Thormann: Das ist Sprachwissenschaft, angewandt auf kriminologische Fragen. Bei der sehr wichtigen Disziplin der sogenannten Authentizitätsfeststellung, die früher Autorenbestimmung hieß, dreht es sich fast immer um die Frage: Hat jemand einen bestimmten Text verfasst oder nicht? Dabei geht es oft um strafrechtliche Sachverhalte wie Erpresserschreiben oder Verleumdungen. Aber es gibt auch andere Einsatzgebiete – etwa, wenn jemand einen Brief findet, in dem steht: "Mein Lieblingsneffe ist der Michael und der soll alle meine Immobilien bekommen, wenn ich mal sterbe."

beck-aktuell: Wie sind Sie dazu gekommen, sich mit Forensischer Linguistik zu befassen? Das Fachgebiet dürfte vielen kein Begriff sein.

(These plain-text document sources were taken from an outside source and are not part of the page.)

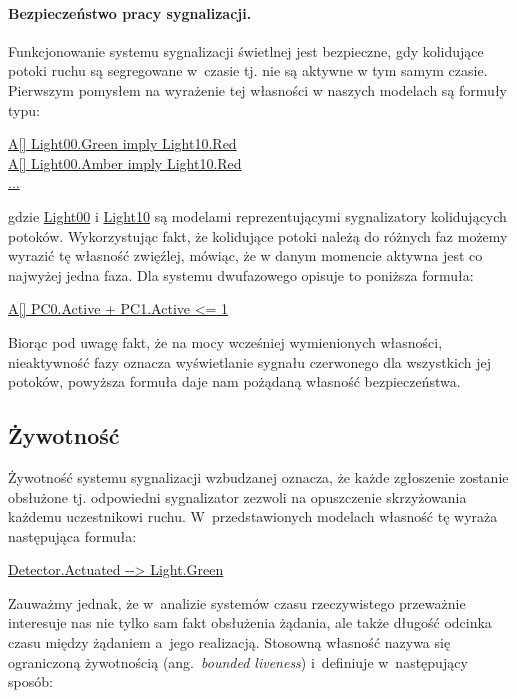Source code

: \documentclass{pracamgr}
\newcommand{\ang}[1]{(ang.~\emph{#1})}
\newcommand{\ttt}[1]{\url{#1}}
\newcommand{\tttform}[1]{
  \begin{center}
    \ttt{#1}
  \end{center}
}
\theoremstyle{plain}
\begin{document}
\paragraph{Bezpieczeństwo pracy sygnalizacji.}
Funkcjonowanie systemu sygnalizacji świetlnej jest bezpieczne, gdy
kolidujące potoki ruchu są segregowane w~czasie tj. nie są aktywne w
tym samym czasie. Pierwszym pomysłem na wyrażenie tej własności w
naszych modelach są formuły typu:
\begin{center}
\ttt{A[] Light00.Green imply Light10.Red}\\
\ttt{A[] Light00.Amber imply Light10.Red}\\
\ttt{...}
\end{center}
gdzie \ttt{Light00} i \ttt{Light10} są modelami reprezentującymi
sygnalizatory kolidujących potoków. Wykorzystując fakt, że kolidujące
potoki należą do różnych faz możemy wyrazić tę własność zwięźlej,
mówiąc, że w danym momencie aktywna jest co najwyżej jedna faza. Dla
systemu dwufazowego opisuje to poniższa formuła:
\begin{center}
  \url{A[] PC0.Active + PC1.Active <= 1}
\end{center}
Biorąc pod uwagę fakt, że na mocy wcześniej wymienionych własności,
nieaktywność fazy oznacza wyświetlanie sygnału czerwonego dla
wszystkich jej potoków, powyższa formuła daje nam pożądaną własność
bezpieczeństwa.


\subsection{Żywotność}
\label{s:properties:liveness}

Żywotność systemu sygnalizacji wzbudzanej oznacza, że każde zgłoszenie
zostanie obsłużone tj. odpowiedni sygnalizator zezwoli na opuszczenie
skrzyżowania każdemu uczestnikowi ruchu. W~przedstawionych modelach
własność tę wyraża następująca formuła:
\tttform{Detector.Actuated --> Light.Green}
Zauważmy jednak, że w~analizie systemów czasu rzeczywistego przeważnie
interesuje nas nie tylko sam fakt obsłużenia żądania, ale także
długość odcinka czasu między żądaniem a~jego realizacją. Stosowną
własność nazywa się ograniczoną żywotnością \ang{bounded liveness}
i~definiuje w~następujący sposób:
\end{document}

Thormann: Da war, wie es oft so ist, ein bisschen Zufall im Spiel. Ich habe damals an meiner Doktorarbeit geschrieben – auch in Linguistik, aber im Bereich Fachsprachendidaktik – und war bei einem Forschungsaufenthalt an der University of California in Los Angeles. Dort habe ich an Konferenzen teilgenommen und dabei die Forensische Linguistik entdeckt. Zurück in Deutschland habe ich zunächst meinen ursprünglichen Plan verfolgt, habe meine Promotion abgeschlossen und mich weiter mit Fachsprachendidaktik befasst. Aber ich hatte die ganze Zeit Kontakt mit den Wissenschaftlerinnen und Wissenschaftlern aus den USA.

beck-aktuell: Das Thema hat Sie also nicht losgelassen.

Thormann: Ich wurde dann Mitglied in einem internationalen Verband und habe festgestellt, dass sich in Deutschland auf diesem Gebiet nicht viel tat. Forensische Linguistik wurde fast nur vom BKA betrieben. Und es gab einen inzwischen emeritierten Professor an der Universität Bonn, Hannes Kniffka; der war in diesem Bereich sehr aktiv.

beck-aktuell: Wie haben Sie sich dieses spezielle Fachwissen dann angeeignet? 

Thormann: Das war in den USA. Aber ich hatte ja ohnehin schon Linguistik studiert und darin promoviert. Forensische Linguistik ist die Anwendung der Sprachwissenschaft auf eine bestimmte Art von Texten.

"Jeder Mensch drückt sich anders aus"

beck-aktuell: In Ihrem Buch, auf das wir gleich noch zu sprechen kommen, schreiben Sie, die beste Möglichkeit, den Verfasser oder die Verfasserin eines Textes zu erkennen, sei über den Idiolekt der Person. Was verbirgt sich dahinter?

Thormann: Das ist der allerwichtigste Begriff, der auch für meine Studierenden zum absoluten Minimal-Vokabular gehört. Es ist die Ausdrucksweise eines bestimmten Menschen. Jeder Mensch drückt sich anders aus; jeder hat eine andere Geschichte, hatte andere Eltern, eine andere Umgebung, Hobbys und Ausbildung. All das beeinflusst den Idiolekt.

beck-aktuell: Der Idiolekt, sagen Sie, ist etwas sehr Individuelles, gewissermaßen ein sprachlicher Fingerabdruck?

Thormann: Diese Frage wird mir immer wieder gestellt. Aber der Idiolekt ist nicht zu vergleichen mit dem daktyloskopischen Fingerabdruck; das geht mit dieser Genauigkeit einfach nicht. Und die Frage, ob ein Text von einer Person stammt, kann man seriös nur mit Wahrscheinlichkeits-Stufen beantworten. Es gibt auch die Stufe "Mit an Sicherheit grenzender Wahrscheinlichkeit". Dieses Urteil ist bei mir aber noch nie vorgekommen.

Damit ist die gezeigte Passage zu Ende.